Parallelising with Job Arrays.
Last updated on 2026-02-03 | Edit this page
Overview
Questions
- What are job arrays?
- What benefit does job arrays bring?
- What type of jobs would benefit from job arrays?
Objectives
- Prepare a job submission script for an array job.
- Launch a job to be executed in parallel over several nodes
Parallel computing is a technique used to divide big tasks into smaller ones that can be solved simultaneously. Parallelism can be accomplished in different ways and it depends on the tasks that needs doing as well as the algorithms implemented to perform these tasks.
One way of implementing parallel computing is to distribute a job across multiple processors. This is usually accomplished by using the Message Passage Interface (MPI) which is a standardised way for CPU cores to communicate with one another while working together on a task. Software has to be written specifically to utilize MPI to take advantage of this.
Another form of parallel computing is an array job. This type of job is advantages if the same software has to be run across several files. An example of this would be in bioinformatics where the same workflow has to applied to a set of files that contain data for different samples. There is no need for the different jobs to “talk” to one another while they run. The advantage only lies in the fact that the jobs can run in parallel. One could potentially run such processes manually across different computers but imagine having a hundred files and each taking two hours to complete. You can run them in series which would take two hundred hours or you can manually start them across, say, four computers which would mean it would take 25 hours. But it would take you some time to start all these jobs if you do it manually. To complicate matters things will quite often go wrong and workflow won’t complete in which case you have to first notice this, correct the problem and then restart it all.

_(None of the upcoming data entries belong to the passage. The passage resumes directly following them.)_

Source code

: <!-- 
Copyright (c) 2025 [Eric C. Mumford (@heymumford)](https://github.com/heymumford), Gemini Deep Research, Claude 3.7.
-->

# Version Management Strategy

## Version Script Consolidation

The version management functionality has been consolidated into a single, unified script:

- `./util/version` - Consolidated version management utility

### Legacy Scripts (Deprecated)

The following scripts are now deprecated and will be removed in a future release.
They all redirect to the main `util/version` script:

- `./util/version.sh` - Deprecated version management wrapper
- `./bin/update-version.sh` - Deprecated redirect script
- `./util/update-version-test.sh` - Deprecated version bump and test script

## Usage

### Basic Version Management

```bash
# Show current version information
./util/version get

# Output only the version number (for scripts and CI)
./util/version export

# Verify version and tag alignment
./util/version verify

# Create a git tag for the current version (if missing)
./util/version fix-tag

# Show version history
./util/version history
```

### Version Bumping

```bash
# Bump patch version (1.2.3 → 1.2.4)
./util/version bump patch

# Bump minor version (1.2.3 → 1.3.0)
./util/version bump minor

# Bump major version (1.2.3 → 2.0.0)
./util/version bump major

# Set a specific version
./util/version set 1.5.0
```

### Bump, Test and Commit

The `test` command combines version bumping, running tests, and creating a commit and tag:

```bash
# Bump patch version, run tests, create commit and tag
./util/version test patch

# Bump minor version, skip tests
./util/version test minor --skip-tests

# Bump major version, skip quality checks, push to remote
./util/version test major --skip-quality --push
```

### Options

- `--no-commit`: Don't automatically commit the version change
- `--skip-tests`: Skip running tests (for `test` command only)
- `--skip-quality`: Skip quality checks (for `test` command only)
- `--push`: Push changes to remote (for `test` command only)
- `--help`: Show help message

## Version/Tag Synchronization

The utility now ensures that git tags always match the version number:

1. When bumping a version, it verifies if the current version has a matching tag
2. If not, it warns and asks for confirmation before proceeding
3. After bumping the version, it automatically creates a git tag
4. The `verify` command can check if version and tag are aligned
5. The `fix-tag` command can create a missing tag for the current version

Array jobs are controlled by the Slurm scheduler. You will need only one set of scripts to which you supply a list of files. Slurm will automatically distribute the jobs across available nodes. If any of the jobs fail you can easily restart the jobs to execute only on the files that failed.
Download the word frequency script
wget https://raw.githubusercontent.com/NewcastleRSE-Training/hpc-intro/refs/heads/main/episodes/files/word-freq.sh
write a small file to test our script
BASH
This is a small file - it will be very useful for trying out our script.
Some words are repeated in this file
- we can look for repeated words
and count them (to see which words are repeated most often).
To test the script we will run it on the login node. Remember, never do this with resource intensive script. You could even run the script on your laptop or desktop if it uses Linux or Mac. This specific script will not work on Windows as not all the commands in the script are available on the Windows operating system.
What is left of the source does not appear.